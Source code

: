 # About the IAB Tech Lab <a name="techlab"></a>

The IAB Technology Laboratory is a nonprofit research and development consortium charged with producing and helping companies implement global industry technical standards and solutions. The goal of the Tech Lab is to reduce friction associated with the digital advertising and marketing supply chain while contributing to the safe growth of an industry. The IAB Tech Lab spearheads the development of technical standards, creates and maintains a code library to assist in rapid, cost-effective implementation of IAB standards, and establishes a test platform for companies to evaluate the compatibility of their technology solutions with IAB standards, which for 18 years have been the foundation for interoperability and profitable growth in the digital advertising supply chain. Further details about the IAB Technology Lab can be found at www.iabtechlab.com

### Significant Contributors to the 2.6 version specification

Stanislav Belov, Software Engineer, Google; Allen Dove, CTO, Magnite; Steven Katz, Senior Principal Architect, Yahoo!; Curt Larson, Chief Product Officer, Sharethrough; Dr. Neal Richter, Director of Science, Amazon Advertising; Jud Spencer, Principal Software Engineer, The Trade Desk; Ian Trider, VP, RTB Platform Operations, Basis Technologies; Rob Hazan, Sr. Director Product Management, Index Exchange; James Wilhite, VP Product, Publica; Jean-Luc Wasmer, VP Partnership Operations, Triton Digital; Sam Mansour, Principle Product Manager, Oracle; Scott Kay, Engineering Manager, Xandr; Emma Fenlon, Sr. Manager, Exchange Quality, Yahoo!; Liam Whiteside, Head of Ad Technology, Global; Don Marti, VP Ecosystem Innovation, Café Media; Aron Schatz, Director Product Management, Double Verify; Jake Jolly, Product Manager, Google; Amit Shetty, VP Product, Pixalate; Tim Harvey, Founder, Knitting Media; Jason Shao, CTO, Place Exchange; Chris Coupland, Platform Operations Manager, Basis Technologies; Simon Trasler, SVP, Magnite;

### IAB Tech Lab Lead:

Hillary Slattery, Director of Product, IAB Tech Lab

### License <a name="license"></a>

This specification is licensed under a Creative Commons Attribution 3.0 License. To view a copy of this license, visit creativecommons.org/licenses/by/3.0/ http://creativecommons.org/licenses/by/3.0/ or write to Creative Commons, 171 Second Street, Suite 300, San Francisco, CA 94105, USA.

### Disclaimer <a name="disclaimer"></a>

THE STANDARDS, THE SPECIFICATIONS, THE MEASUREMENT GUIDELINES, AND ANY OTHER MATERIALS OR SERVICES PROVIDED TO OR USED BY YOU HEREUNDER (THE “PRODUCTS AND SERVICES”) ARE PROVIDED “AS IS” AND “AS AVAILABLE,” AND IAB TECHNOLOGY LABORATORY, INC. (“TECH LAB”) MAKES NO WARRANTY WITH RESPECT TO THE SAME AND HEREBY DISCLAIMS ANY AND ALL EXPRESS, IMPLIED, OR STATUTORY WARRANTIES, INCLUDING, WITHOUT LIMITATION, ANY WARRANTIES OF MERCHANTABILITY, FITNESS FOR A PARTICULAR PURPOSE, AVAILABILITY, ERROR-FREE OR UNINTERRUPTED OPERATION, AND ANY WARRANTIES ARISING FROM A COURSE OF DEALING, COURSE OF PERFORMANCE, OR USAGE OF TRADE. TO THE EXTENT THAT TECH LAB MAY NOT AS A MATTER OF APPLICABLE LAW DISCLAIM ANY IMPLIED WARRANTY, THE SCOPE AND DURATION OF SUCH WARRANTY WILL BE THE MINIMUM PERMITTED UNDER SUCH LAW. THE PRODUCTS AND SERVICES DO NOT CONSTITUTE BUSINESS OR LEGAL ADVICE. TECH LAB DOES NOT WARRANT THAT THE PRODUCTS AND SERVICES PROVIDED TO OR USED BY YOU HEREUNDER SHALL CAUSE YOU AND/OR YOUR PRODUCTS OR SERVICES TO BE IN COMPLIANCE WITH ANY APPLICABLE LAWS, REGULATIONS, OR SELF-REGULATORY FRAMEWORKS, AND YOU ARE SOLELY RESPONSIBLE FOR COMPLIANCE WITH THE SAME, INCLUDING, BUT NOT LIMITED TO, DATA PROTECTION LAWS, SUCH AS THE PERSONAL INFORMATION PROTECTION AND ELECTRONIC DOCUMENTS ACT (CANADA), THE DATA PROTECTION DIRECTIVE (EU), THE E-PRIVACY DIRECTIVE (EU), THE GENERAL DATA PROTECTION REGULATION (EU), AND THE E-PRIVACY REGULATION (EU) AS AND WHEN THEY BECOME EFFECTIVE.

— Instructions for the task —
From the material above, copy out every line bearing the string "license".

— Answer to this exercise —
### License <a name="license"></a>
This specification is licensed under a Creative Commons Attribution 3.0 License. To view a copy of this license, visit creativecommons.org/licenses/by/3.0/ http://creativecommons.org/licenses/by/3.0/ or write to Creative Commons, 171 Second Street, Suite 300, San Francisco, CA 94105, USA.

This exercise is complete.